Nectarine History

Nectarines, like peaches, probably originated in China over 2,000 years ago and were cultivated in ancient Persia, Greece and Rome.

Nectarines were grown in Great Britain in the late 16th or early 17th centuries, and were introduced to America by the Spanish.

The word ‘nectarine’ means sweet, as nectar, and this is very likely the obvious origin of the name.

Today, California grows over 95 percent of the nectarines produced in the United States.

Smooth Skinned Nectarous Nectarines

Commonly showcased side by side with peaches, nectarines are a similar, but yet different fruit. The best way to identify the difference between a nectarine and peach is by the lack of fuzz on the nectarine.

Nectarines are smaller and smooth skinned golden yellow with large blushes of red.

Types of Nectarines

There are more than 100 varieties of nectarine, in freestone and clingstone varieties. In freestone types the flesh separates from the ‘pit’ easily, while clingstone types cling to the ‘pit.’ Nectarines are more delicate than peaches and bruise very easily.

Nourishing Nectarines

Nectarines are a good source of vitamin C and low in calories with no sodium, no fat or cholesterol. Nectarines provide twice the vitamin A, more vitamin C and much more potassium than peaches.

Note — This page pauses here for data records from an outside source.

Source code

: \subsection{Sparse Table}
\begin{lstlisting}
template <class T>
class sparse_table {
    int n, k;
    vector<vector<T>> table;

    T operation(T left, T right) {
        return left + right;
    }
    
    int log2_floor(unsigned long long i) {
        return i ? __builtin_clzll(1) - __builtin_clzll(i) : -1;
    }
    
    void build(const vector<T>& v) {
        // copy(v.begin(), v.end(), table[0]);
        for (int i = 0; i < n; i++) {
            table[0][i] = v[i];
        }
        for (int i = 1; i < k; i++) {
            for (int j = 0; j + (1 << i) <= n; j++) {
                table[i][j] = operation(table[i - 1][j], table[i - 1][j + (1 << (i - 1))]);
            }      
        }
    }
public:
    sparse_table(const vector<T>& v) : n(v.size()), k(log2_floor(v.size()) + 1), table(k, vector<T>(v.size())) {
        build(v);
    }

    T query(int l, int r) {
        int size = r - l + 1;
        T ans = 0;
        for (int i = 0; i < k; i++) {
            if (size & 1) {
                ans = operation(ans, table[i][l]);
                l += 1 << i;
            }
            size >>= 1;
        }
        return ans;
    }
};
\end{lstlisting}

Nectarines can be used and prepared in the same ways as peaches, with no need to peel because they have no fuzz. Leave the skins on when making pies, cobblers and fresh fruit salads.

Purchasing Nectarines

Look for nectarines that are fragrant and yield slightly to gentle pressure with your fingers. Avoid fruit that is green or hard. Ripen nectarines on your kitchen counter or in a paper bag overnight. The fruit can be refrigerated for up to five days. Nectarines can be eaten fresh as is, with sugar and cream or used as a substitute in any recipe that calls for peaches including ice cream, pies, jam, shortcakes and mixed fruit.

Nectarine Facts

When ripe, the nectarine’s smooth skin is a brilliant golden yellow with generous blushes of red.

Nectarines are wonderful eaten out of hand and can be used in salads, a variety of fresh and cooked desserts and as a garnish for many hot and cold dishes.

Nectarines can be used in the same ways as peaches, except if someone peels a peach because they object to eating the fuzz, they do not need to peel a nectarine. The nectarine skins can also be left on when making pies, cobblers and fresh fruit salads, etc.

Nectarines reach their peak season in July and August. They combine peach and plum characteristics. The color of a nectarine should be rich and bright.

If a nectarine is too hard, allow it to ripen at room temperature for a few days. Avoid very hard dull looking nectarines.

There are more than 150 varieties of nectarines worldwide.

Nectarines taste best consumed “warm” from the tree. Often jam is made out of it because they can’t be stored fresh.

Nectarines are mostly eaten with the skin as peaches are mostly peeled.

Nectarines contain a fair amount of vitamins A and C.

In Summary

  • Nectarines are a good source of vitamin C.
  • Nectarines are low in calories with no sodium, fat or cholesterol.
  • Nectarines can be used as a substitute in any recipe that calls for peaches.

Nectarine Banana Smoothie

Fresh nectarines pair up with bananas for a saint of a smoothie! Vanilla yogurt, crushed ice and grenadine liquify.

  • 3 nectarines, peeled and de-stoned
  • 2 bananas, sliced
  • 1 cup vanilla yogurt
  • 2 tablespoons grenadine
  • Crushed ice

Place the nectarines and bananas into a blender along with the yogurt and whisk it all together until it has a good consistency.

Next, fill the glasses a quarter with crushed ice, and pour over the grenadine. Top the glass up the rest of the way with the smoothie mixture, and enjoy. Makes 2 servings.

Nectarines with Port

Nectarines are so delicious when combined with port. Try them in this cinnamon laced nectarine dessert dish.

  • 1 cup port (or other sweet red wine of choice)
  • 2 tablespoons sugar
  • 1 cinnamon stick
  • 6 nectarines, not peeled, divided in half
  • Fresh mint for garnish, if desired

Combine port or other sweet red wine, sugar and cinnamon stick. Cook over medium-high heat for ten minutes or until reduced to about 1/3 cup. Remove from heat; discard cinnamon.

Meanwhile divide six (not-peeled), sliced nectarines among six dessert dishes. Spoon port mixture over nectarines and garnish with fresh mint (if desired). Makes six servings.